■ ACTION ITEM ■
Each line of the records below that holds "command" should be returned.

■ DATA FOR THIS TASK ■
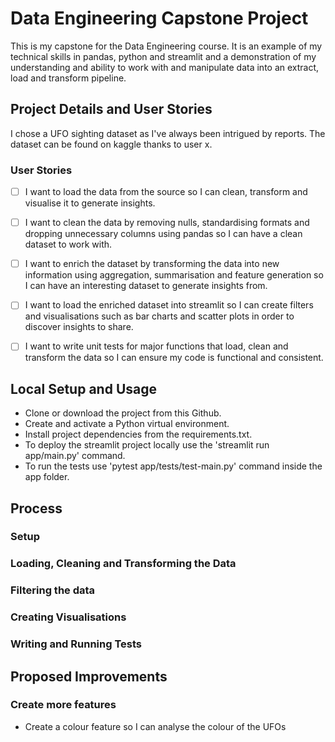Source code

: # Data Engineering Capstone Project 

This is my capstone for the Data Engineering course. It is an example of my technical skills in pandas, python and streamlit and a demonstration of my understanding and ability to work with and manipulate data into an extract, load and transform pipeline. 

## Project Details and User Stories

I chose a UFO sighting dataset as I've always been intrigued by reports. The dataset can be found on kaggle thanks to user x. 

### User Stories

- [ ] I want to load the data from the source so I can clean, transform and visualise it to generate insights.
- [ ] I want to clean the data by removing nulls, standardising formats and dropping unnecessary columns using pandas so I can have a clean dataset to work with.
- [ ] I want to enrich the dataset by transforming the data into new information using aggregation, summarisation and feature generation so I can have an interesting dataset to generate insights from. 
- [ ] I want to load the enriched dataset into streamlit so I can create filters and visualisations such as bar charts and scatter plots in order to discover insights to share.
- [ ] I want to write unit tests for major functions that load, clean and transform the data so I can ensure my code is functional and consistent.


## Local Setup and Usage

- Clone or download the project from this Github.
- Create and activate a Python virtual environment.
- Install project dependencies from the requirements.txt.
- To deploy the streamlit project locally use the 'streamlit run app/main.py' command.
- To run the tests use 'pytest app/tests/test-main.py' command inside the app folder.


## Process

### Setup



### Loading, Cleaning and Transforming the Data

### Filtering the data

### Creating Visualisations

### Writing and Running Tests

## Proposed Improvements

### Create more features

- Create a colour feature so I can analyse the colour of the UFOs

■ TASK ANSWER ■
- To deploy the streamlit project locally use the 'streamlit run app/main.py' command.
- To run the tests use 'pytest app/tests/test-main.py' command inside the app folder.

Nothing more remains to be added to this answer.